• Task brief: Your job with the data below is to output exactly the lines from the one holding "### Correlação" down to the one holding "features = list(df_numeric.columns)", both included, and no others.

Stored data
+++

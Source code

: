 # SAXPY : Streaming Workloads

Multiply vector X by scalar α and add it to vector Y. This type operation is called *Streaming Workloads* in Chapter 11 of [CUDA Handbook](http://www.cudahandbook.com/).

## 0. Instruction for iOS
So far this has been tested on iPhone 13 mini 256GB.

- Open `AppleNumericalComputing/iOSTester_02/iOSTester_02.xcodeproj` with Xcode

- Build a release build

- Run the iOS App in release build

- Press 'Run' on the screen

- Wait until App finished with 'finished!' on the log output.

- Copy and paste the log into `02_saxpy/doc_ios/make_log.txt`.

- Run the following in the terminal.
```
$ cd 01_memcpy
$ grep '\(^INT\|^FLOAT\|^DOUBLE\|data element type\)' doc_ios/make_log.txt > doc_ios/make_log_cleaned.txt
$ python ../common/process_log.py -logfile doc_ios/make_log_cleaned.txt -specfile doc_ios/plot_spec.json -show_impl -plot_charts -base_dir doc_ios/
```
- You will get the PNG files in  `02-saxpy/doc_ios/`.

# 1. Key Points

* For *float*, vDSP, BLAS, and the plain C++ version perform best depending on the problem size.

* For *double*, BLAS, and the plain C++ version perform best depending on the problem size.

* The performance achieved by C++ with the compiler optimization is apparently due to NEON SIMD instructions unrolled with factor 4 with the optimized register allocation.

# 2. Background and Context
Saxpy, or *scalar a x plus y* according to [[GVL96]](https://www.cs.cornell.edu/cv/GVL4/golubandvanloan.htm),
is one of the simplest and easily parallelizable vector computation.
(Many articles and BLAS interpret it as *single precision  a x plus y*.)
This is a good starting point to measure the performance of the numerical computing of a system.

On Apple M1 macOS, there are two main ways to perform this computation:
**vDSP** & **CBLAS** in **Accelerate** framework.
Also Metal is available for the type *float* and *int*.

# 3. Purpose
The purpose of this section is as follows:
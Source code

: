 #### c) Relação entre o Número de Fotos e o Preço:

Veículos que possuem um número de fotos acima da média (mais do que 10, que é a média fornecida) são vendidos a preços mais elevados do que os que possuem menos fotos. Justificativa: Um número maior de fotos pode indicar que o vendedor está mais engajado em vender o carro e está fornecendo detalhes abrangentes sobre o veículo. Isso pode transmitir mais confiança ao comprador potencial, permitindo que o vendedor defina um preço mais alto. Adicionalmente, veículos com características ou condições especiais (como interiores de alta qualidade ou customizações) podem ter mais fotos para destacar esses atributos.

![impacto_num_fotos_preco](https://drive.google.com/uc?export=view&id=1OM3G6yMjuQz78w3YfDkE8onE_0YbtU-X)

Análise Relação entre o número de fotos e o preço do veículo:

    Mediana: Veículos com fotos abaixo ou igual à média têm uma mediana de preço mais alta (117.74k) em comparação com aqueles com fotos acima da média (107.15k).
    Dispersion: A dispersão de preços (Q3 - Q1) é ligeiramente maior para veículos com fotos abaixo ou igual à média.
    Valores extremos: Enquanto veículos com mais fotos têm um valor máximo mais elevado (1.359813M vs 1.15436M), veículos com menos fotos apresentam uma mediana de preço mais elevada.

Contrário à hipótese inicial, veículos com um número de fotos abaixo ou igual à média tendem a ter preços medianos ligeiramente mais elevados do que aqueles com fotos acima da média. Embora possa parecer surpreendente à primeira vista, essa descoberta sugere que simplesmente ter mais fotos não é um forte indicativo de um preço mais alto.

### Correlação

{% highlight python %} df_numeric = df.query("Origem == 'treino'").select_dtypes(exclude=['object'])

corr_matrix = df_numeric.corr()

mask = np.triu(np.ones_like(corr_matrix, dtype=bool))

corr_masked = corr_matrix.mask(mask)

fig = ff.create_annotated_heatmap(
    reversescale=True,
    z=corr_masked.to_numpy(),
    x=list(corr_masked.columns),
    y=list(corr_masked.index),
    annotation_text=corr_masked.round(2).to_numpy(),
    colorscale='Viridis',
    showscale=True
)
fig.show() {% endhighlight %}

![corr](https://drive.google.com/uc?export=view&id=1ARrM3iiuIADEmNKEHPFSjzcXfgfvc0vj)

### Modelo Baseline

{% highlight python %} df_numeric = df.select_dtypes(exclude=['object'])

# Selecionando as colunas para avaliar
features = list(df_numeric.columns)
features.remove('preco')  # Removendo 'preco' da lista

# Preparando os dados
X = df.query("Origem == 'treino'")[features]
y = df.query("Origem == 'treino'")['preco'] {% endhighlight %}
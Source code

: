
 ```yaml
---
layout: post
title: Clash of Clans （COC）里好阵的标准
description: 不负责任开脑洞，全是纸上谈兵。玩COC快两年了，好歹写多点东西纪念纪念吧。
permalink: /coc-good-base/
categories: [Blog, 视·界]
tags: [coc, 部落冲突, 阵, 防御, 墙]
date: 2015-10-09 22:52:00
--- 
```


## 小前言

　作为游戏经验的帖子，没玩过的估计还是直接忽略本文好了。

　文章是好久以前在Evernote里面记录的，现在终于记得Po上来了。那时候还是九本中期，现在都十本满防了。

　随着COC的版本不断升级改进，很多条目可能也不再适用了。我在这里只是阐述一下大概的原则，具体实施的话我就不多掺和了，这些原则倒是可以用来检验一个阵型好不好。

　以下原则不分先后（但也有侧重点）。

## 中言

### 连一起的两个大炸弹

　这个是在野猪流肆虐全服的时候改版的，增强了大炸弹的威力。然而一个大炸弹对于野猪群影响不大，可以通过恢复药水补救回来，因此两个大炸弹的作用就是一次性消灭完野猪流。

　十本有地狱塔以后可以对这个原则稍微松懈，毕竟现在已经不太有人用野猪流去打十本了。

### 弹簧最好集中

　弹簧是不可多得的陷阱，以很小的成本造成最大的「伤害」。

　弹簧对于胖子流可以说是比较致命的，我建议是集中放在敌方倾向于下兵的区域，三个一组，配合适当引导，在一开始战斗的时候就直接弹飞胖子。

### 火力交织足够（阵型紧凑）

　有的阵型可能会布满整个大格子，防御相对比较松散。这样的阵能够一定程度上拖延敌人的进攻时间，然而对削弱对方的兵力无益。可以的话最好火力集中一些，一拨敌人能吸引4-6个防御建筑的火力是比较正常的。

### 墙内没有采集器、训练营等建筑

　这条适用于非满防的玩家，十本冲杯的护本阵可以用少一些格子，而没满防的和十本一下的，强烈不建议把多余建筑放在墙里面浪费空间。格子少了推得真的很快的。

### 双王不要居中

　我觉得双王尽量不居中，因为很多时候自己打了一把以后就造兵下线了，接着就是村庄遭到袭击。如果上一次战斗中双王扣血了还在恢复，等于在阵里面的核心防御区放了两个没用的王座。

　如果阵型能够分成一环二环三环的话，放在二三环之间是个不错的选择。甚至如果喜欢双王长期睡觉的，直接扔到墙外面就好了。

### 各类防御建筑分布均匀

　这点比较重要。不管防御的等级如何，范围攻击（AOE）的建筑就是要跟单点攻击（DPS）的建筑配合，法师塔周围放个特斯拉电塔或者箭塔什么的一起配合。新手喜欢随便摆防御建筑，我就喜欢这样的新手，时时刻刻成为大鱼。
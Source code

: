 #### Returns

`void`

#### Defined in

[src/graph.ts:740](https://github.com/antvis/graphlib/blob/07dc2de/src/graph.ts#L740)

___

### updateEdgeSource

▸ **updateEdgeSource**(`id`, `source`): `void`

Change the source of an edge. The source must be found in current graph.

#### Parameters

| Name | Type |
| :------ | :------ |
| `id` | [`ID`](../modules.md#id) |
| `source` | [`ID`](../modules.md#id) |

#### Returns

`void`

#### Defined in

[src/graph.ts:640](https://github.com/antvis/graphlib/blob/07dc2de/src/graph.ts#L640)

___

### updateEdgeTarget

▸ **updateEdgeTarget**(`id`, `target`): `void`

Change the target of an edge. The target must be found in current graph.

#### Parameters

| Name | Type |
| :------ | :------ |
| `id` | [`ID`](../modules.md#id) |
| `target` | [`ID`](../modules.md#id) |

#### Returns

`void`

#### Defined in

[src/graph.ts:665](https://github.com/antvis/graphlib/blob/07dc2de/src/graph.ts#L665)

+++

• Solution to the exercise:
### Correlação

{% highlight python %} df_numeric = df.query("Origem == 'treino'").select_dtypes(exclude=['object'])

corr_matrix = df_numeric.corr()

mask = np.triu(np.ones_like(corr_matrix, dtype=bool))

corr_masked = corr_matrix.mask(mask)

fig = ff.create_annotated_heatmap(
    reversescale=True,
    z=corr_masked.to_numpy(),
    x=list(corr_masked.columns),
    y=list(corr_masked.index),
    annotation_text=corr_masked.round(2).to_numpy(),
    colorscale='Viridis',
    showscale=True
)
fig.show() {% endhighlight %}

![corr](https://drive.google.com/uc?export=view&id=1ARrM3iiuIADEmNKEHPFSjzcXfgfvc0vj)

### Modelo Baseline

{% highlight python %} df_numeric = df.select_dtypes(exclude=['object'])

# Selecionando as colunas para avaliar
features = list(df_numeric.columns)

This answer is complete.